▸ **Your goal**
Would you please output all the records exactly as given? Pictures should not appear in the copy.

▸ **Provided material**
* * *

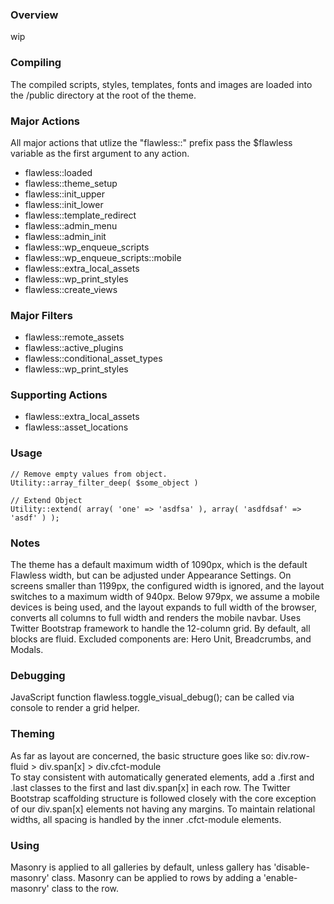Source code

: ### Overview
wip

### Compiling
The compiled scripts, styles, templates, fonts and images are loaded into the /public directory at the root of the theme.

### Major Actions
All major actions that utlize the "flawless::" prefix pass the $flawless variable as the first argument to any action.

  * flawless::loaded
  * flawless::theme_setup
  * flawless::init_upper
  * flawless::init_lower
  * flawless::template_redirect
  * flawless::admin_menu
  * flawless::admin_init
  * flawless::wp_enqueue_scripts
  * flawless::wp_enqueue_scripts::mobile
  * flawless::extra_local_assets
  * flawless::wp_print_styles
  * flawless::create_views

### Major Filters
  * flawless::remote_assets
  * flawless::active_plugins
  * flawless::conditional_asset_types
  * flawless::wp_print_styles

### Supporting Actions
  * flawless::extra_local_assets
  * flawless::asset_locations

### Usage

    // Remove empty values from object.
    Utility::array_filter_deep( $some_object )

    // Extend Object
    Utility::extend( array( 'one' => 'asdfsa' ), array( 'asdfdsaf' => 'asdf' ) );


### Notes
The theme has a default maximum width of 1090px, which is the default Flawless width, but can be adjusted under Appearance Settings.
On screens smaller than 1199px, the configured width is ignored, and the layout switches to a maximum width of 940px.
Below 979px, we assume a mobile devices is being used, and the layout expands to full width of the browser, converts all columns to full width and renders the mobile navbar.
Uses Twitter Bootstrap framework to handle the 12-column grid. By default, all blocks are fluid. Excluded components are: Hero Unit, Breadcrumbs, and Modals.

### Debugging
JavaScript function flawless.toggle_visual_debug(); can be called via console to render a grid helper.

### Theming
As far as layout are concerned, the basic structure goes like so: div.row-fluid > div.span[x] > div.cfct-module\
To stay consistent with automatically generated elements, add a .first and .last classes to the first and last div.span[x] in each row.
The Twitter Bootstrap scaffolding structure is followed closely with the core exception of our div.span[x] elements not having any margins.
To maintain relational widths, all spacing is handled by the inner .cfct-module elements.

### Using
Masonry is applied to all galleries by default, unless gallery has 'disable-masonry' class.
Masonry can be applied to rows by adding a 'enable-masonry' class to the row.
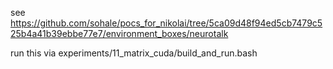 see https://github.com/sohale/pocs_for_nikolai/tree/5ca09d48f94ed5cb7479c525b4a41b39ebbe77e7/environment_boxes/neurotalk

run this via
experiments/11_matrix_cuda/build_and_run.bash
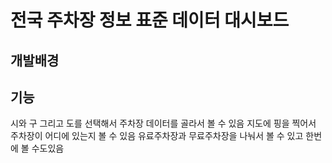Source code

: # 전국 주차장 정보 표준 데이터 대시보드

## 개발배경
 

## 기능
 시와 구 그리고 도를 선택해서 주차장 데이터를 골라서 볼 수 있음
 지도에 핑을 찍어서 주차장이 어디에 있는지 볼 수 있음
 유료주차장과 무료주차장을 나눠서 볼 수 있고 한번에 볼 수도있음

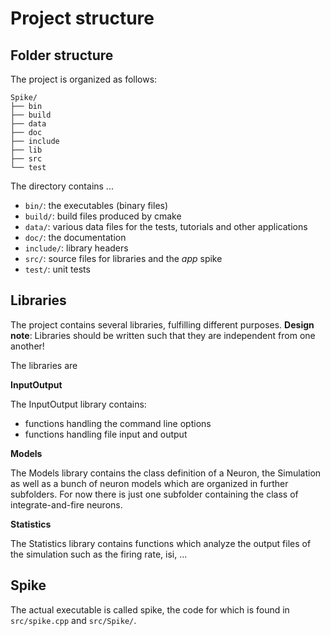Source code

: # Project structure

## Folder structure

The project is organized as follows:

    Spike/
    ├── bin
    ├── build
    ├── data
    ├── doc
    ├── include
    ├── lib
    ├── src
    └── test

The directory contains ...

- `bin/`: the executables (binary files)
- `build/`: build files produced by cmake
- `data/`: various data files for the tests, tutorials and other applications
- `doc/`: the documentation
- `include/`: library headers
- `src/`: source files for libraries and the *app* spike
- `test/`: unit tests

## Libraries
The project contains several libraries, fulfilling different purposes.
**Design note**: Libraries should be written such that they are independent from one another!

The libraries are

**InputOutput**

The InputOutput library contains:

* functions handling the command line options
* functions handling file input and output

**Models**

The Models library contains the class definition of a Neuron, the Simulation as well as a bunch of neuron models which are organized in further subfolders.
For now there is just one subfolder containing the class of integrate-and-fire neurons.

**Statistics**

The Statistics library contains functions which analyze the output files of the simulation such as the firing rate, isi, ...

## Spike
The actual executable is called spike, the code for which is found in `src/spike.cpp` and `src/Spike/`.
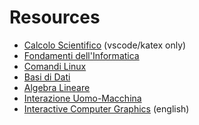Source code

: # Resources

* [Calcolo Scientifico](https://github.com/razvnred/UniUD/tree/master/Bruniera/calcolo%20scientifico) (vscode/katex only)
* [Fondamenti dell'Informatica](https://github.com/razvnred/UniUD/tree/master/Cavasin/fondamenti%20dell'informatica)
* [Comandi Linux](https://github.com/razvnred/UniUD/blob/master/Calabrigo/SistemiOperativi/LaboratorioOS/listaComandiLinux.md)
* [Basi di Dati](https://github.com/razvnred/UniUD/tree/master/Bruniera/basi%20di%20dati)
* [Algebra Lineare](https://github.com/razvnred/UniUD/tree/master/Cavasin/algebra%20lineare)
* [Interazione Uomo-Macchina](https://github.com/razvanred/UniUD/tree/master/Bruniera/interazione%20uomo-macchina)
* [Interactive Computer Graphics](https://github.com/razvanred/UniUD/tree/master/Cavasin/interactive%203d%20graphics) (english)
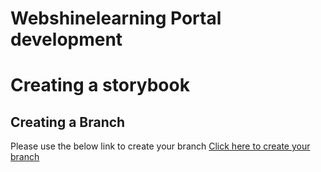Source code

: # Webshinelearning Portal development

# Creating a storybook

## Creating a Branch
Please use the below link to create your branch
[Click here to create your branch](https://onecompiler.com/javascript/422r9ezph)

* * *

▸ **Reply**
Source code

: ### Overview
wip

### Compiling
The compiled scripts, styles, templates, fonts and images are loaded into the /public directory at the root of the theme.

### Major Actions
All major actions that utlize the "flawless::" prefix pass the $flawless variable as the first argument to any action.

  * flawless::loaded
  * flawless::theme_setup
  * flawless::init_upper
  * flawless::init_lower
  * flawless::template_redirect
  * flawless::admin_menu
  * flawless::admin_init
  * flawless::wp_enqueue_scripts
  * flawless::wp_enqueue_scripts::mobile
  * flawless::extra_local_assets
  * flawless::wp_print_styles
  * flawless::create_views

### Major Filters
  * flawless::remote_assets
  * flawless::active_plugins
  * flawless::conditional_asset_types
  * flawless::wp_print_styles

### Supporting Actions
  * flawless::extra_local_assets
  * flawless::asset_locations

### Usage

    // Remove empty values from object.
    Utility::array_filter_deep( $some_object )

    // Extend Object
    Utility::extend( array( 'one' => 'asdfsa' ), array( 'asdfdsaf' => 'asdf' ) );


### Notes
The theme has a default maximum width of 1090px, which is the default Flawless width, but can be adjusted under Appearance Settings.
On screens smaller than 1199px, the configured width is ignored, and the layout switches to a maximum width of 940px.
Below 979px, we assume a mobile devices is being used, and the layout expands to full width of the browser, converts all columns to full width and renders the mobile navbar.
Uses Twitter Bootstrap framework to handle the 12-column grid. By default, all blocks are fluid. Excluded components are: Hero Unit, Breadcrumbs, and Modals.

### Debugging
JavaScript function flawless.toggle_visual_debug(); can be called via console to render a grid helper.

### Theming
As far as layout are concerned, the basic structure goes like so: div.row-fluid > div.span[x] > div.cfct-module\
To stay consistent with automatically generated elements, add a .first and .last classes to the first and last div.span[x] in each row.
The Twitter Bootstrap scaffolding structure is followed closely with the core exception of our div.span[x] elements not having any margins.
To maintain relational widths, all spacing is handled by the inner .cfct-module elements.

### Using
Masonry is applied to all galleries by default, unless gallery has 'disable-masonry' class.
Masonry can be applied to rows by adding a 'enable-masonry' class to the row.
 see https://github.com/sohale/pocs_for_nikolai/tree/5ca09d48f94ed5cb7479c525b4a41b39ebbe77e7/environment_boxes/neurotalk

run this via
experiments/11_matrix_cuda/build_and_run.bash
Source code

: # 전국 주차장 정보 표준 데이터 대시보드

## 개발배경
 

## 기능
 시와 구 그리고 도를 선택해서 주차장 데이터를 골라서 볼 수 있음
 지도에 핑을 찍어서 주차장이 어디에 있는지 볼 수 있음
 유료주차장과 무료주차장을 나눠서 볼 수 있고 한번에 볼 수도있음

Source code

: # Project structure

## Folder structure

The project is organized as follows:

    Spike/
    ├── bin
    ├── build
    ├── data
    ├── doc
    ├── include
    ├── lib
    ├── src
    └── test

The directory contains ...

- `bin/`: the executables (binary files)
- `build/`: build files produced by cmake
- `data/`: various data files for the tests, tutorials and other applications
- `doc/`: the documentation
- `include/`: library headers
- `src/`: source files for libraries and the *app* spike
- `test/`: unit tests

## Libraries
The project contains several libraries, fulfilling different purposes.
**Design note**: Libraries should be written such that they are independent from one another!

The libraries are

**InputOutput**

The InputOutput library contains:

* functions handling the command line options
* functions handling file input and output

**Models**

The Models library contains the class definition of a Neuron, the Simulation as well as a bunch of neuron models which are organized in further subfolders.
For now there is just one subfolder containing the class of integrate-and-fire neurons.

**Statistics**

The Statistics library contains functions which analyze the output files of the simulation such as the firing rate, isi, ...

## Spike
The actual executable is called spike, the code for which is found in `src/spike.cpp` and `src/Spike/`.
Source code

: # Resources

* [Calcolo Scientifico](https://github.com/razvnred/UniUD/tree/master/Bruniera/calcolo%20scientifico) (vscode/katex only)
* [Fondamenti dell'Informatica](https://github.com/razvnred/UniUD/tree/master/Cavasin/fondamenti%20dell'informatica)
* [Comandi Linux](https://github.com/razvnred/UniUD/blob/master/Calabrigo/SistemiOperativi/LaboratorioOS/listaComandiLinux.md)
* [Basi di Dati](https://github.com/razvnred/UniUD/tree/master/Bruniera/basi%20di%20dati)
* [Algebra Lineare](https://github.com/razvnred/UniUD/tree/master/Cavasin/algebra%20lineare)
* [Interazione Uomo-Macchina](https://github.com/razvanred/UniUD/tree/master/Bruniera/interazione%20uomo-macchina)
* [Interactive Computer Graphics](https://github.com/razvanred/UniUD/tree/master/Cavasin/interactive%203d%20graphics) (english)
Source code

: # Webshinelearning Portal development

# Creating a storybook

## Creating a Branch
Please use the below link to create your branch
[Click here to create your branch](https://onecompiler.com/javascript/422r9ezph)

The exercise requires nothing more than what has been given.